Wie gehen Sie mit der zunächst ausweglosen Situation um?

Ich schlage eine Auszeit vor. Die Pause kann zwischen ein paar Minuten und ein paar Tagen angelegt sein. Je nach Belastungslage. Trotzdem beschäftige ich mich weiter mit dem Konflikt und Analyse den Grund, warum eine Auszeit nötig ist.

Wann haben Sie das Gefühl, dass die Mediation beendet ist?

Die Mediation ist beendet, wenn die Beteiligten sie beenden. Wenn es keinen Gesprächsbedarf mehr gibt, die Vereinbarung von allen Seiten angenommen wurde, ist die Mediation „bürokratisch“ abgeschlossen. Meistens wirken die Beteiligten entspannter, gelöster. Die Beteiligten müssen dann ihre Lösungsvereinbarung umsetzen und für sich entscheiden, ob der Konflikt gelöst ist, oder ob es noch einmal zu einer Bearbeitung kommen soll. Dies zu erfahren ist für die Beteiligten sehr wichtig, da eine Mediation nur funktionieren kann, wenn die Beteiligten eigenverantwortlich denken und handeln.

Ihr Arbeitsfeld wirkt auf den ersten Blick recht spannungsgeladen. Wie schaffen Sie es, nach getaner Arbeit Abstand zu bekommen und zu entspannen?

Ich freue mich nach getaner Arbeit auf meine Familie. Wir unternehmen viel zusammen und machen Sport.

Wie wichtig ist das Umfeld (Räumlichkeiten) für eine Schlichtung?

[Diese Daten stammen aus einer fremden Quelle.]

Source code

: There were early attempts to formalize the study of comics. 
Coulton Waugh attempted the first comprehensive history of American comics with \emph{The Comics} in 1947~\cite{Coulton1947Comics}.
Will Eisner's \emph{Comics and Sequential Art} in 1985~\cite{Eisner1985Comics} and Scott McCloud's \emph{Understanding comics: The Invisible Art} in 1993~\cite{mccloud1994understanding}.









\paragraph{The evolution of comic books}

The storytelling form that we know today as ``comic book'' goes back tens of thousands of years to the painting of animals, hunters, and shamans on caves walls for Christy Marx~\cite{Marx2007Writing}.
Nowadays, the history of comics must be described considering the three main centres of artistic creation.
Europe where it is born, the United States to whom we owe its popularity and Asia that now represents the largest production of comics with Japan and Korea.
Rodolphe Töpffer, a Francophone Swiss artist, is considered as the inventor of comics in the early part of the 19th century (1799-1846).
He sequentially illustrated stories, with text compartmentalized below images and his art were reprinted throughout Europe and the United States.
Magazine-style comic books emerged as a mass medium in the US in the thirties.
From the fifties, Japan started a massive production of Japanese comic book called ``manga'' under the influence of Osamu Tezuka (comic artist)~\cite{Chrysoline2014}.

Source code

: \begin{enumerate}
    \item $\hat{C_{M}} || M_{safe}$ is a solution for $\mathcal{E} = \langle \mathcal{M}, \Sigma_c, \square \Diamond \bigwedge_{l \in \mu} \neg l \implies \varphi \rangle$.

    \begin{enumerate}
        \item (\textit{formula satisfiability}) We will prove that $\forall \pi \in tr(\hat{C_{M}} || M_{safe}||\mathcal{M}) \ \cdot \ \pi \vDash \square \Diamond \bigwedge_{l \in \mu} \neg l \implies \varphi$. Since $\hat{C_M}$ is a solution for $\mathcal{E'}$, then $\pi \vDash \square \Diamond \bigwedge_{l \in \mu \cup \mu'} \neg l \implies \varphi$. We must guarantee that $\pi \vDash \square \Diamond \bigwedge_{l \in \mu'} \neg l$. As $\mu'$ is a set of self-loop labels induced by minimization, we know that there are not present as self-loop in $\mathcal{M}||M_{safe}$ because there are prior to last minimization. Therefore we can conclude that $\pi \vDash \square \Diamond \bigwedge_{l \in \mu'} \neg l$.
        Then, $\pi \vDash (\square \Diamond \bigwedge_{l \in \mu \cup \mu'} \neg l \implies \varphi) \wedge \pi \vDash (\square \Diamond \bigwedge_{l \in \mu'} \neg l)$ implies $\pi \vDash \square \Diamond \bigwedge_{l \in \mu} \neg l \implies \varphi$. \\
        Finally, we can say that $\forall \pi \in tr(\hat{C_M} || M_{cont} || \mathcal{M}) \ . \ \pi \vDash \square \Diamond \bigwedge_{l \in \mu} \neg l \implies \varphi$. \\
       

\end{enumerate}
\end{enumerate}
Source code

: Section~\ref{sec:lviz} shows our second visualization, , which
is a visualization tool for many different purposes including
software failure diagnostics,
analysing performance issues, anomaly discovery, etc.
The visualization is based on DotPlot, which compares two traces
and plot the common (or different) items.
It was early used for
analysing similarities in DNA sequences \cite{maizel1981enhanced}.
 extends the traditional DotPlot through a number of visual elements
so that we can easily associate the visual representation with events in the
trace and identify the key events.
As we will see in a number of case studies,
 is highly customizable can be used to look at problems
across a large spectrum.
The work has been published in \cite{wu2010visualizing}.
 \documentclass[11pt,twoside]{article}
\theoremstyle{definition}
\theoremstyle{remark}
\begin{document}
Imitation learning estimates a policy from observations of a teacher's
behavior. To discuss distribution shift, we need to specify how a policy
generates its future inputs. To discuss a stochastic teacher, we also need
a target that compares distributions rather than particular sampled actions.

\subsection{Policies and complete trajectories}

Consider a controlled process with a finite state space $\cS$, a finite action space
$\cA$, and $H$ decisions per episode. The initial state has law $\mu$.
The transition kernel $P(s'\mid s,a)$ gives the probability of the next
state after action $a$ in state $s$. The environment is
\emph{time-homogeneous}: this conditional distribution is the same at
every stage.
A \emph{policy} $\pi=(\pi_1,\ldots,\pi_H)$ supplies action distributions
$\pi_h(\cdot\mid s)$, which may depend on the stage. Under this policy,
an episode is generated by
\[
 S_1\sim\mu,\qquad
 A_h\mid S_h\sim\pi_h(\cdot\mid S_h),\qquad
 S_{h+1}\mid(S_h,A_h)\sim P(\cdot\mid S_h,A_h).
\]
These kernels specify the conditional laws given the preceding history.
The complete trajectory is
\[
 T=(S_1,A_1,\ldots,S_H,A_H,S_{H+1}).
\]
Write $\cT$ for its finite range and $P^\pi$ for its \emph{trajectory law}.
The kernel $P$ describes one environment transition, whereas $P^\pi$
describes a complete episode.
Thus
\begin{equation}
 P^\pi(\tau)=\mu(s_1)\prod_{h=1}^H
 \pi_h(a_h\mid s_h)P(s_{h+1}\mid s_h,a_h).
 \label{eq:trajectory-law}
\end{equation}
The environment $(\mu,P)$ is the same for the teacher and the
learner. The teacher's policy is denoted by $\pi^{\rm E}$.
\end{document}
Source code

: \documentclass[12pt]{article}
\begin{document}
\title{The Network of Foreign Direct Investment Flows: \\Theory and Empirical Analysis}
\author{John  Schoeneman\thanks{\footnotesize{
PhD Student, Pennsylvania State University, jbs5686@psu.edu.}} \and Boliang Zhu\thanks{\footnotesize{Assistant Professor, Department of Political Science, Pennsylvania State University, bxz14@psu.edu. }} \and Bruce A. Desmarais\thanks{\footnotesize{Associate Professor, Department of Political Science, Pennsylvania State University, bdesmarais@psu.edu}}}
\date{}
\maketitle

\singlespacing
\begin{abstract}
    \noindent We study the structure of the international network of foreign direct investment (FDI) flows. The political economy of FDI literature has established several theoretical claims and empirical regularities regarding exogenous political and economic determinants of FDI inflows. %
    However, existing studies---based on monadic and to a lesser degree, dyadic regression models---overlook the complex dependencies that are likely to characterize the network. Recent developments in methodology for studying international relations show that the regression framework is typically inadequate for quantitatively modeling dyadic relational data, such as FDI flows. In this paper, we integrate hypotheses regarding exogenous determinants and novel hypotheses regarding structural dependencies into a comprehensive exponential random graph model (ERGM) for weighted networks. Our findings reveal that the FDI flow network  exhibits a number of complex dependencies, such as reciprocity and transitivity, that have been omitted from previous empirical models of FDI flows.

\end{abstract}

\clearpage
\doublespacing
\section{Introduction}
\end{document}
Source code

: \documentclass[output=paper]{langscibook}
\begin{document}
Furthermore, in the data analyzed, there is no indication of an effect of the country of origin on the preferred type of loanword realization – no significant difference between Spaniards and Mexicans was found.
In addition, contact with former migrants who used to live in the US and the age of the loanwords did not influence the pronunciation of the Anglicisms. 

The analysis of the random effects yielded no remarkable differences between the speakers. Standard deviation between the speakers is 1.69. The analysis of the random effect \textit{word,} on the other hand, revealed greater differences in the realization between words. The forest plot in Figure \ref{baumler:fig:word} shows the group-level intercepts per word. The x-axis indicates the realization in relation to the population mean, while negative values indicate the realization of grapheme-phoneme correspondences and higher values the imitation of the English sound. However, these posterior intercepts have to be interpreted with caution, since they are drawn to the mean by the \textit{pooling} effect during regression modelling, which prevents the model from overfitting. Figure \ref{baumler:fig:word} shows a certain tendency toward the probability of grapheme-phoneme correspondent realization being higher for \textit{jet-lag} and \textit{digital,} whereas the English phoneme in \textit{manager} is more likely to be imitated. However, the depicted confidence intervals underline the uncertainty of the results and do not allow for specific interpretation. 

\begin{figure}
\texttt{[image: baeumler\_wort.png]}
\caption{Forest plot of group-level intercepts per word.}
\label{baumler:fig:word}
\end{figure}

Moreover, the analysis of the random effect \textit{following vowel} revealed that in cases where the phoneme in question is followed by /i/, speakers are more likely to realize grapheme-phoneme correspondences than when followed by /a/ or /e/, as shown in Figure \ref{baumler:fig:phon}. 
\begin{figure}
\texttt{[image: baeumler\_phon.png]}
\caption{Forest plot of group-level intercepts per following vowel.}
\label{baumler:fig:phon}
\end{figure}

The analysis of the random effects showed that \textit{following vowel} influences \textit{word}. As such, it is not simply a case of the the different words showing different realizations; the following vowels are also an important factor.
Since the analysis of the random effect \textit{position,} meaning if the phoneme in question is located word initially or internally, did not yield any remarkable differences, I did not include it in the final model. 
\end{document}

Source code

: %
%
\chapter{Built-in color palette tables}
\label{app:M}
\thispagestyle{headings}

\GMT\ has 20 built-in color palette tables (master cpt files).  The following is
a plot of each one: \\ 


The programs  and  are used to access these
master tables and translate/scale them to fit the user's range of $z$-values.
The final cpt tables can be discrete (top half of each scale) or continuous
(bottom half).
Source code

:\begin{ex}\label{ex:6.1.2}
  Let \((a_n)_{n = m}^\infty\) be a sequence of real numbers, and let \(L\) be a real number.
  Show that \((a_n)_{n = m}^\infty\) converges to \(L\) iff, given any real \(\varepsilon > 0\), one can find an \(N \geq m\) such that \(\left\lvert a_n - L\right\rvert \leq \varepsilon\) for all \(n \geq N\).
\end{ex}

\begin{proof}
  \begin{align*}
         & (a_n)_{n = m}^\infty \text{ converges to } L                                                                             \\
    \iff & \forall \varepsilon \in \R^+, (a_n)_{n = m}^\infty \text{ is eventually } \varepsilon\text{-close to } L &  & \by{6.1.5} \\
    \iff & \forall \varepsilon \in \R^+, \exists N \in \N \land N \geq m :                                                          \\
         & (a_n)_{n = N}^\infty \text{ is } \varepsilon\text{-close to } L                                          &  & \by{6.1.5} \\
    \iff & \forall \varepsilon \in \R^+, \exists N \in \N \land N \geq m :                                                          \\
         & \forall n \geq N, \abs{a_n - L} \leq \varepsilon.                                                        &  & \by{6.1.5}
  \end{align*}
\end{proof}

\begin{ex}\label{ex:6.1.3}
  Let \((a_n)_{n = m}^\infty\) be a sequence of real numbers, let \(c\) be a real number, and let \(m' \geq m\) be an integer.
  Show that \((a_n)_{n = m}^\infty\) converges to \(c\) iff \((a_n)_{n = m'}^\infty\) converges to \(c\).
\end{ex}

Sehr wichtig. Die Umgebung muss harmonisch und wenig belastet durch äußere Einflüsse (z.B. Lärm) sein. Ich achte auch darauf, dass die Räumlichkeiten nicht zu voll gestellt, aber trotzdem gemütlich sind.

Was geht Ihnen bei den Worten von Virginia Satir durch den Kopf? „Wir können jederzeit etwas Neues lernen, vorausgesetzt wir glauben, dass wir es können.“

Ich kann diesem Satz nur zustimmen. Das Leben ist ein dauernder Lernprozess. Jeder muss für sich selber entscheiden, inwieweit er sich darauf einlassen kann. Ich selber besuche regelmäßig Fort- und Weiterbildungen, um mein Wissen zu vertiefen und auszubauen und auch um neues zu lernen.

Was ist Ihnen im Leben wichtig?

Mir ist es sehr wichtig, dass ich mich entfalten kann. Dafür brauche ich Zeit, die ich für mich nutzen kann. Ich brauche viel Raum um nachdenken und neue Erfahrungen sammeln zu können.